Cleaning the nest before it empties

I am about to deliver my younger child to college for her freshman year, thus ushering in this next phase of my life, in which no children will be living in my house.   It marks the end of more than two delicious decades in which my most important obligation was raising my two wonderful daughters.   It is, as you can imagine, a deeply bittersweet moment.

Along with all the packing and preparing there has been a fair amount of cleaning and clearing.  Both of my daughters have, over the past few weeks, done yeomen's jobs (or yeowomen's jobs?) of cleaning out both their rooms and the common space they shared as kids.  We have gotten rid of piles of old clothes, dead notebooks, school supplies.   And because tomorrow is garbage day, today was the moment to take the big step of emptying the Display Shelf of Three-Dimensional Art.

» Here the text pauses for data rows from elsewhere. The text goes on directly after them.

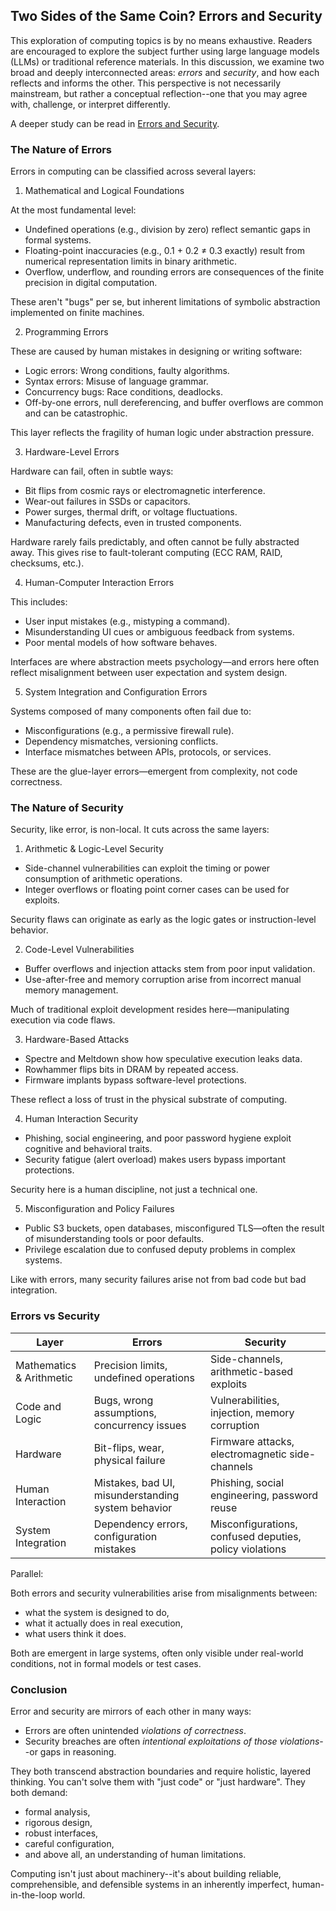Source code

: 
## Two Sides of the Same Coin? Errors and Security

This exploration of computing topics is by no means exhaustive. Readers are encouraged to explore
the subject further using large language models (LLMs) or traditional reference materials. In this
discussion, we examine two broad and deeply interconnected areas: *errors* and *security*, and how
each reflects and informs the other. This perspective is not necessarily mainstream, but rather a
conceptual reflection--one that you may agree with, challenge, or interpret differently.

A deeper study can be read in [Errors and Security](./Errors\_and\_Security.docx).


### The Nature of Errors

Errors in computing can be classified across several layers:

1. Mathematical and Logical Foundations

At the most fundamental level:
- Undefined operations (e.g., division by zero) reflect semantic gaps in formal systems.
- Floating-point inaccuracies (e.g., 0.1 + 0.2 ≠ 0.3 exactly) result from numerical representation limits in
  binary arithmetic.
- Overflow, underflow, and rounding errors are consequences of the finite precision in digital computation.

These aren't "bugs" per se, but inherent limitations of symbolic abstraction implemented on finite machines.

2. Programming Errors

These are caused by human mistakes in designing or writing software:
- Logic errors: Wrong conditions, faulty algorithms.
- Syntax errors: Misuse of language grammar.
- Concurrency bugs: Race conditions, deadlocks.
- Off-by-one errors, null dereferencing, and buffer overflows are common and can be catastrophic.

This layer reflects the fragility of human logic under abstraction pressure.

3. Hardware-Level Errors

Hardware can fail, often in subtle ways:
- Bit flips from cosmic rays or electromagnetic interference.
- Wear-out failures in SSDs or capacitors.
- Power surges, thermal drift, or voltage fluctuations.
- Manufacturing defects, even in trusted components.

Hardware rarely fails predictably, and often cannot be fully abstracted away. This gives rise to
fault-tolerant computing (ECC RAM, RAID, checksums, etc.).

4. Human-Computer Interaction Errors

This includes:
- User input mistakes (e.g., mistyping a command).
- Misunderstanding UI cues or ambiguous feedback from systems.
- Poor mental models of how software behaves.

Interfaces are where abstraction meets psychology—and errors here often reflect misalignment between
user expectation and system design.

5. System Integration and Configuration Errors

Systems composed of many components often fail due to:
- Misconfigurations (e.g., a permissive firewall rule).
- Dependency mismatches, versioning conflicts.
- Interface mismatches between APIs, protocols, or services.

These are the glue-layer errors—emergent from complexity, not code correctness.



### The Nature of Security

Security, like error, is non-local. It cuts across the same layers:

1. Arithmetic & Logic-Level Security
- Side-channel vulnerabilities can exploit the timing or power consumption of arithmetic operations.
- Integer overflows or floating point corner cases can be used for exploits.

Security flaws can originate as early as the logic gates or instruction-level behavior.

2. Code-Level Vulnerabilities
- Buffer overflows and injection attacks stem from poor input validation.
- Use-after-free and memory corruption arise from incorrect manual memory management.

Much of traditional exploit development resides here—manipulating execution via code flaws.

3. Hardware-Based Attacks
- Spectre and Meltdown show how speculative execution leaks data.
- Rowhammer flips bits in DRAM by repeated access.
- Firmware implants bypass software-level protections.

These reflect a loss of trust in the physical substrate of computing.

4. Human Interaction Security
- Phishing, social engineering, and poor password hygiene exploit cognitive and behavioral traits.
- Security fatigue (alert overload) makes users bypass important protections.

Security here is a human discipline, not just a technical one.

5. Misconfiguration and Policy Failures
- Public S3 buckets, open databases, misconfigured TLS—often the result of misunderstanding tools or poor defaults.
- Privilege escalation due to confused deputy problems in complex systems.

Like with errors, many security failures arise not from bad code but bad integration.


### Errors vs Security

| Layer                | Errors                                             | Security                                              |
|----------------------|----------------------------------------------------|--------------------------------------------------------|
| Mathematics & Arithmetic | Precision limits, undefined operations            | Side-channels, arithmetic-based exploits                |
| Code and Logic       | Bugs, wrong assumptions, concurrency issues        | Vulnerabilities, injection, memory corruption          |
| Hardware             | Bit-flips, wear, physical failure                  | Firmware attacks, electromagnetic side-channels        |
| Human Interaction    | Mistakes, bad UI, misunderstanding system behavior | Phishing, social engineering, password reuse           |
| System Integration   | Dependency errors, configuration mistakes          | Misconfigurations, confused deputies, policy violations |

Parallel:

Both errors and security vulnerabilities arise from misalignments between:
- what the system is designed to do,
- what it actually does in real execution,
- what users think it does.

Both are emergent in large systems, often only visible under real-world conditions, not in formal models or test cases.


### Conclusion

Error and security are mirrors of each other in many ways:
- Errors are often unintended *violations of correctness*.
- Security breaches are often *intentional exploitations of those violations*--or gaps in reasoning.

They both transcend abstraction boundaries and require holistic, layered thinking. You can't solve them
with "just code" or "just hardware". They both demand:
- formal analysis,
- rigorous design,
- robust interfaces,
- careful configuration,
- and above all, an understanding of human limitations.

Computing isn't just about machinery--it's about building reliable, comprehensible, and defensible systems in an
inherently imperfect, human-in-the-loop world.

Yes, these are all the handmade treasures that could not easily be stored in a portfolio of drawings and paintings, or -- even better -- slipped surreptitiously into the recycling bin.   So here they came to rest.

Ah, memories.  It goes by so fast.  It truly does.

So I have this message for my younger friends, those of you who still have little children at home:  

When you look into the heart-breakingly beautiful faces of your precious children, those innocent smiles, those trusting eyes, know that in 13 or 15 or 18 years, years that will fly by more quickly than you can imagine, you, too, will be able to take all of the shit with which your children have been clogging your home, and dump it in the trash.  

You will not mind at all.  And neither will they.  In fact, they may even help.

By that time, if all goes well, they will have turned into adult humans with whom you will be thoroughly delighted to share a cup of coffee or a burrito or a beer.  

Hopefully they will have learned to spell.

They will have skills, and interests, and opinions all their own, some of which -- or who knows? maybe all of which -- are wholly different from yours.

And none of which, God willing, will in any way involve painting crappy little cows made out of plaster.